• [TASK GOAL] Count how many lines in the material below hold the word "pages"; the reply is that number alone.

• [TASK INPUT]
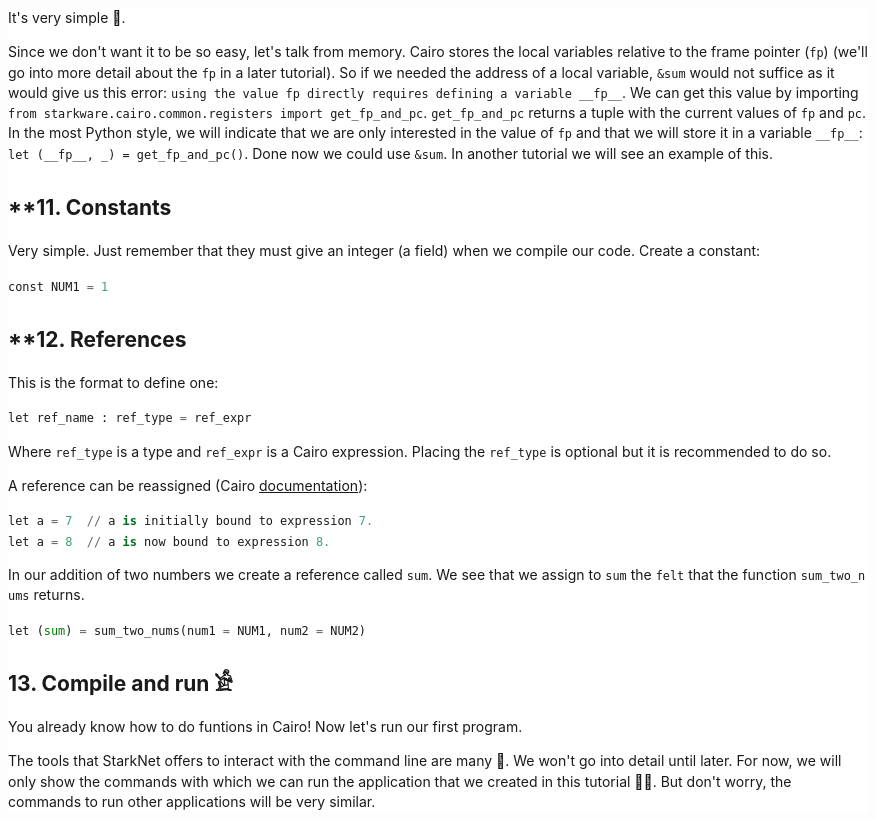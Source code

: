 It's very simple 💛.

Since we don't want it to be so easy, let's talk from memory. Cairo stores the local variables relative to the frame pointer (`fp`) (we'll go into more detail about the `fp` in a later tutorial). So if we needed the address of a local variable, `&sum` would not suffice as it would give us this error: `using the value fp directly requires defining a variable __fp__`. We can get this value by importing `from starkware.cairo.common.registers import get_fp_and_pc`. `get_fp_and_pc` returns a tuple with the current values of `fp` and `pc`. In the most Python style, we will indicate that we are only interested in the value of `fp` and that we will store it in a variable `__fp__`: `let (__fp__, _) = get_fp_and_pc()`. Done now we could use `&sum`. In another tutorial we will see an example of this.

## **11. Constants

Very simple. Just remember that they must give an integer (a field) when we compile our code. Create a constant:

```python
const NUM1 = 1

```

## **12. References

This is the format to define one:

```python
let ref_name : ref_type = ref_expr

```

Where `ref_type` is a type and `ref_expr` is a Cairo expression. Placing the `ref_type` is optional but it is recommended to do so.

A reference can be reassigned (Cairo [documentation](https://www.cairo-lang.org/docs/reference/syntax.html#references)):

```python
let a = 7  // a is initially bound to expression 7.
let a = 8  // a is now bound to expression 8.

```
In our addition of two numbers we create a reference called `sum`. We see that we assign to `sum` the `felt` that the function `sum_two_nums` returns.

```python
let (sum) = sum_two_nums(num1 = NUM1, num2 = NUM2)

```

## 13. Compile and run 𓀀

You already know how to do funtions in Cairo! Now let's run our first program.

The tools that StarkNet offers to interact with the command line are many 🙉. We won't go into detail until later. For now, we will only show the commands with which we can run the application that we created in this tutorial 🧘‍♀️. But don't worry, the commands to run other applications will be very similar.
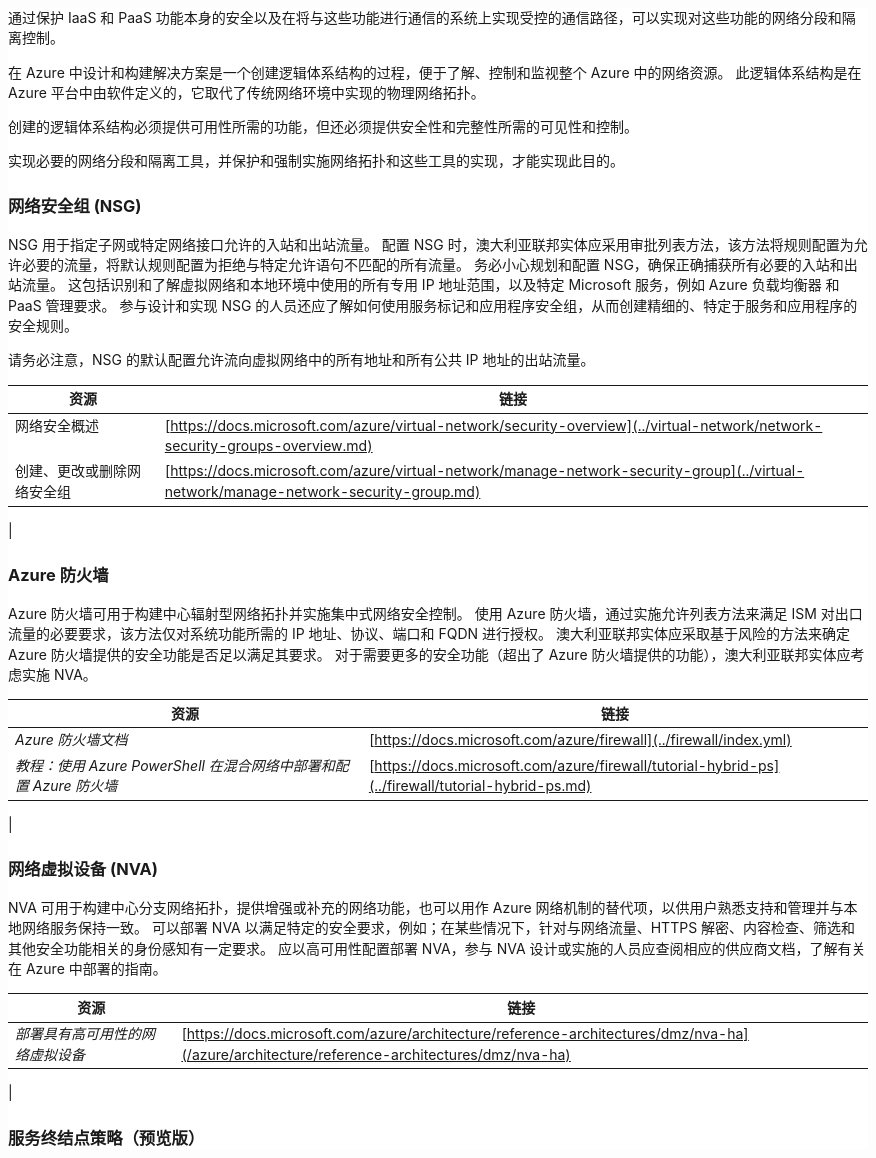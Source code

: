 通过保护 IaaS 和 PaaS 功能本身的安全以及在将与这些功能进行通信的系统上实现受控的通信路径，可以实现对这些功能的网络分段和隔离控制。

在 Azure 中设计和构建解决方案是一个创建逻辑体系结构的过程，便于了解、控制和监视整个 Azure 中的网络资源。 此逻辑体系结构是在 Azure 平台中由软件定义的，它取代了传统网络环境中实现的物理网络拓扑。

创建的逻辑体系结构必须提供可用性所需的功能，但还必须提供安全性和完整性所需的可见性和控制。

实现必要的网络分段和隔离工具，并保护和强制实施网络拓扑和这些工具的实现，才能实现此目的。

### <a name="network-security-groups-nsgs"></a>网络安全组 (NSG)

NSG 用于指定子网或特定网络接口允许的入站和出站流量。 配置 NSG 时，澳大利亚联邦实体应采用审批列表方法，该方法将规则配置为允许必要的流量，将默认规则配置为拒绝与特定允许语句不匹配的所有流量。 务必小心规划和配置 NSG，确保正确捕获所有必要的入站和出站流量。 这包括识别和了解虚拟网络和本地环境中使用的所有专用 IP 地址范围，以及特定 Microsoft 服务，例如 Azure 负载均衡器 和 PaaS 管理要求。 参与设计和实现 NSG 的人员还应了解如何使用服务标记和应用程序安全组，从而创建精细的、特定于服务和应用程序的安全规则。

请务必注意，NSG 的默认配置允许流向虚拟网络中的所有地址和所有公共 IP 地址的出站流量。

|资源|链接|
|---|---|
|网络安全概述 | [https://docs.microsoft.com/azure/virtual-network/security-overview](../virtual-network/network-security-groups-overview.md)|
|创建、更改或删除网络安全组 | [https://docs.microsoft.com/azure/virtual-network/manage-network-security-group](../virtual-network/manage-network-security-group.md)|
|

### <a name="azure-firewall"></a>Azure 防火墙

Azure 防火墙可用于构建中心辐射型网络拓扑并实施集中式网络安全控制。 使用 Azure 防火墙，通过实施允许列表方法来满足 ISM 对出口流量的必要要求，该方法仅对系统功能所需的 IP 地址、协议、端口和 FQDN 进行授权。 澳大利亚联邦实体应采取基于风险的方法来确定 Azure 防火墙提供的安全功能是否足以满足其要求。 对于需要更多的安全功能（超出了 Azure 防火墙提供的功能），澳大利亚联邦实体应考虑实施 NVA。

|资源|链接|
|---|---|
|*Azure 防火墙文档* | [https://docs.microsoft.com/azure/firewall](../firewall/index.yml)|
|*教程：使用 Azure PowerShell 在混合网络中部署和配置 Azure 防火墙* | [https://docs.microsoft.com/azure/firewall/tutorial-hybrid-ps](../firewall/tutorial-hybrid-ps.md)|
|

### <a name="network-virtual-appliances-nvas"></a>网络虚拟设备 (NVA)

NVA 可用于构建中心分支网络拓扑，提供增强或补充的网络功能，也可以用作 Azure 网络机制的替代项，以供用户熟悉支持和管理并与本地网络服务保持一致。 可以部署 NVA 以满足特定的安全要求，例如；在某些情况下，针对与网络流量、HTTPS 解密、内容检查、筛选和其他安全功能相关的身份感知有一定要求。 应以高可用性配置部署 NVA，参与 NVA 设计或实施的人员应查阅相应的供应商文档，了解有关在 Azure 中部署的指南。

|资源|链接|
|---|---|
|*部署具有高可用性的网络虚拟设备* | [https://docs.microsoft.com/azure/architecture/reference-architectures/dmz/nva-ha](/azure/architecture/reference-architectures/dmz/nva-ha)|
|

### <a name="service-endpoint-policies-preview"></a>服务终结点策略（预览版）
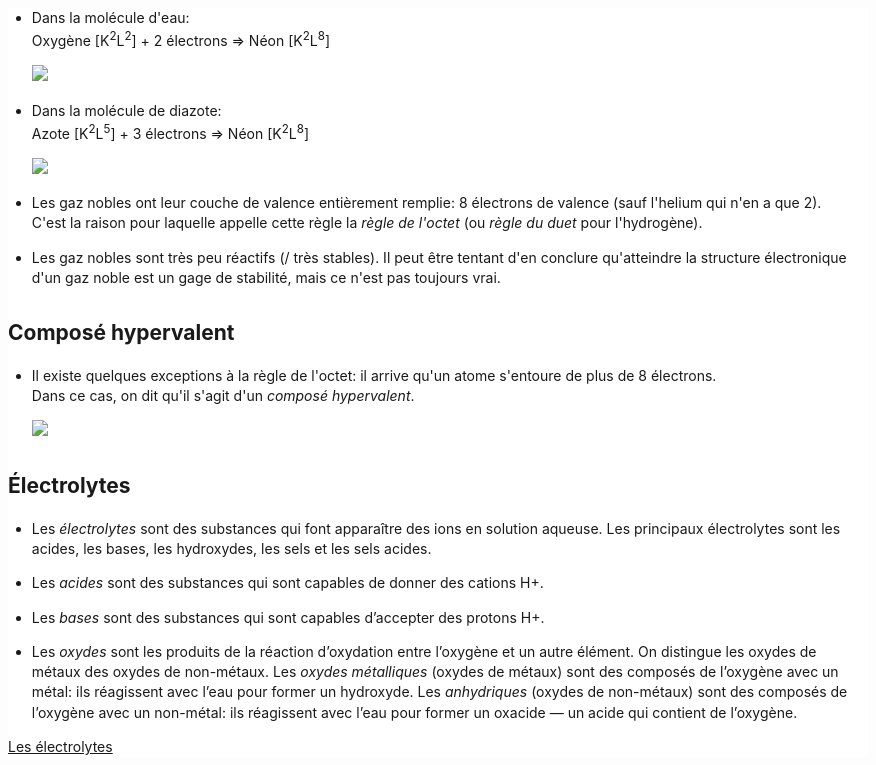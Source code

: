   * Dans la molécule d'eau:  
    Oxygène [K<sup>2</sup>L<sup>2</sup>] + 2 électrons => Néon [K<sup>2</sup>L<sup>8</sup>]

    <pre>
    <img src="https://i.imgur.com/m69iMpY.png" />
    </pre>

  * Dans la molécule de diazote:  
    Azote [K<sup>2</sup>L<sup>5</sup>] + 3 électrons => Néon [K<sup>2</sup>L<sup>8</sup>]

    <pre>
    <img src="https://i.imgur.com/ndJ0Z4f.png" />
    </pre>

* Les gaz nobles ont leur couche de valence entièrement remplie: 8 électrons de valence (sauf l'helium qui n'en a que 2).  
  C'est la raison pour laquelle appelle cette règle la *règle de l'octet* (ou *règle du duet* pour l'hydrogène).

* Les gaz nobles sont très peu réactifs (/ très stables). Il peut être tentant d'en conclure qu'atteindre la structure électronique d'un gaz noble est un gage de stabilité, mais ce n'est pas toujours vrai.

## Composé hypervalent

* Il existe quelques exceptions à la règle de l'octet: il arrive qu'un atome s'entoure de plus de 8 électrons.  
  Dans ce cas, on dit qu'il s'agit d'un *composé hypervalent*.

  ![](https://i.imgur.com/iM6DsD4.png)

## Électrolytes

* Les *électrolytes* sont des substances qui font apparaître des ions en solution aqueuse.
  Les principaux électrolytes sont les acides, les bases, les hydroxydes, les sels et les sels acides.

* Les *acides* sont des substances qui sont capables de donner des cations H+.
* Les *bases* sont des substances qui sont capables d’accepter des protons H+.

* Les *oxydes* sont les produits de la réaction d’oxydation entre l’oxygène et un autre élément. On distingue les oxydes de métaux des oxydes de non-métaux.
  Les *oxydes métalliques* (oxydes de métaux) sont des composés de l’oxygène avec un métal: ils réagissent avec l’eau pour former un hydroxyde.
  Les *anhydriques* (oxydes de non-métaux) sont des composés de l’oxygène avec un non-métal: ils réagissent avec l’eau pour former un oxacide — un acide qui contient de l’oxygène.

[Les électrolytes](http://www.jeanduperrex.ch/Site/Electrolyte.html)
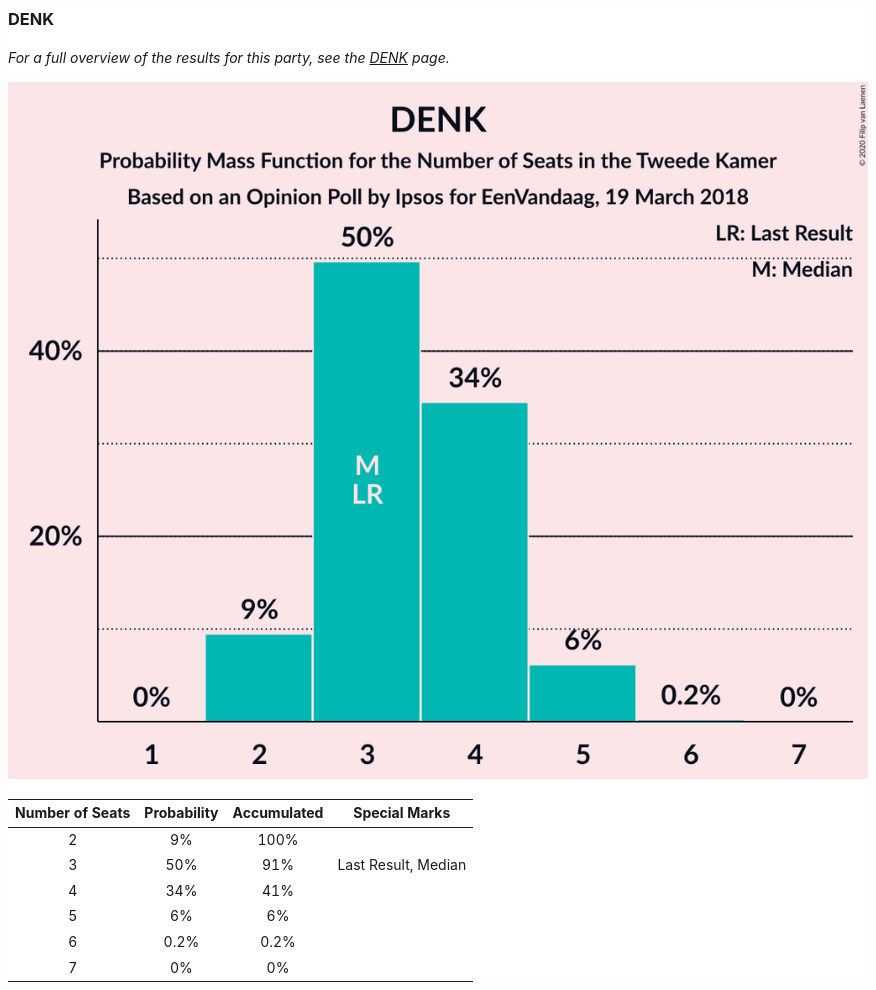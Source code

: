 ### DENK

*For a full overview of the results for this party, see the [DENK](party-denk.html) page.*

![Graph with seats probability mass function not yet produced](2018-03-19-Ipsos-seats-pmf-denk.png "Seats Probability Mass Function")

| Number of Seats | Probability | Accumulated | Special Marks |
|:---------------:|:-----------:|:-----------:|:-------------:|
| 2 | 9% | 100% |  |
| 3 | 50% | 91% | Last Result, Median |
| 4 | 34% | 41% |  |
| 5 | 6% | 6% |  |
| 6 | 0.2% | 0.2% |  |
| 7 | 0% | 0% |  |
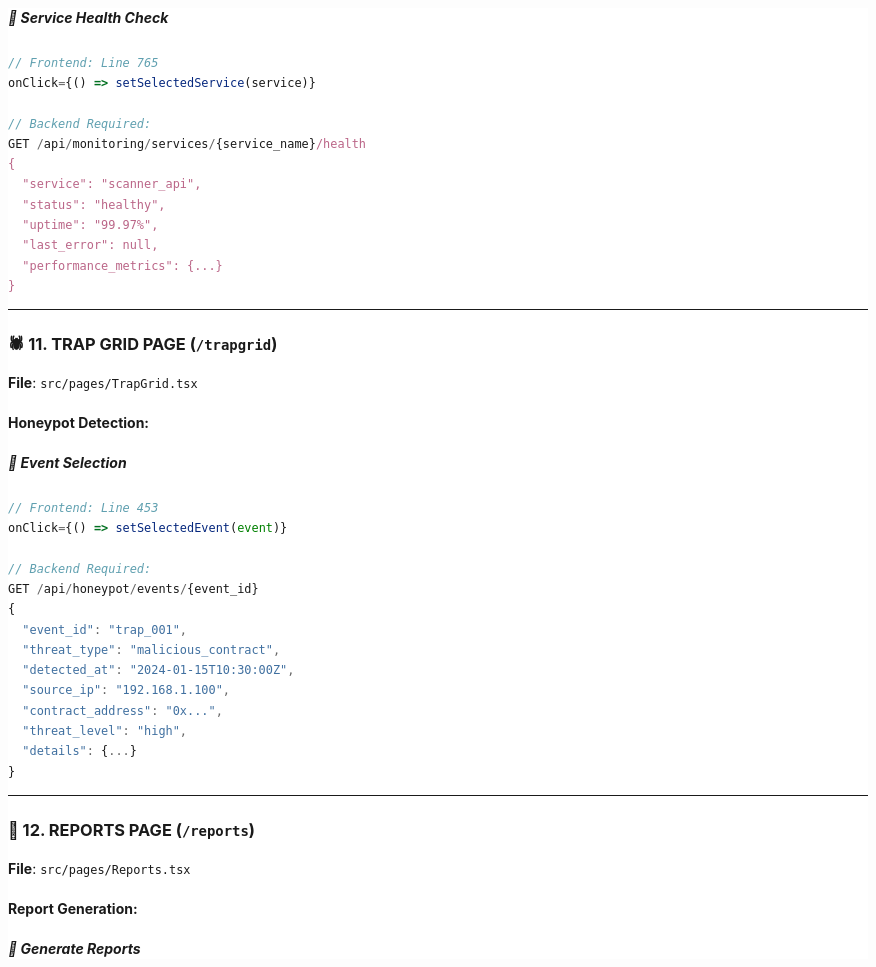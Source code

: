 ##### 🚨 Service Health Check

```typescript
// Frontend: Line 765
onClick={() => setSelectedService(service)}

// Backend Required:
GET /api/monitoring/services/{service_name}/health
{
  "service": "scanner_api",
  "status": "healthy",
  "uptime": "99.97%",
  "last_error": null,
  "performance_metrics": {...}
}
```

---

### 🕷️ 11. TRAP GRID PAGE (`/trapgrid`)

**File**: `src/pages/TrapGrid.tsx`

#### Honeypot Detection:

##### 🎯 Event Selection

```typescript
// Frontend: Line 453
onClick={() => setSelectedEvent(event)}

// Backend Required:
GET /api/honeypot/events/{event_id}
{
  "event_id": "trap_001",
  "threat_type": "malicious_contract",
  "detected_at": "2024-01-15T10:30:00Z",
  "source_ip": "192.168.1.100",
  "contract_address": "0x...",
  "threat_level": "high",
  "details": {...}
}
```

---

### 📝 12. REPORTS PAGE (`/reports`)

**File**: `src/pages/Reports.tsx`

#### Report Generation:

##### 📄 Generate Reports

• [RESPONSE BELOW] 2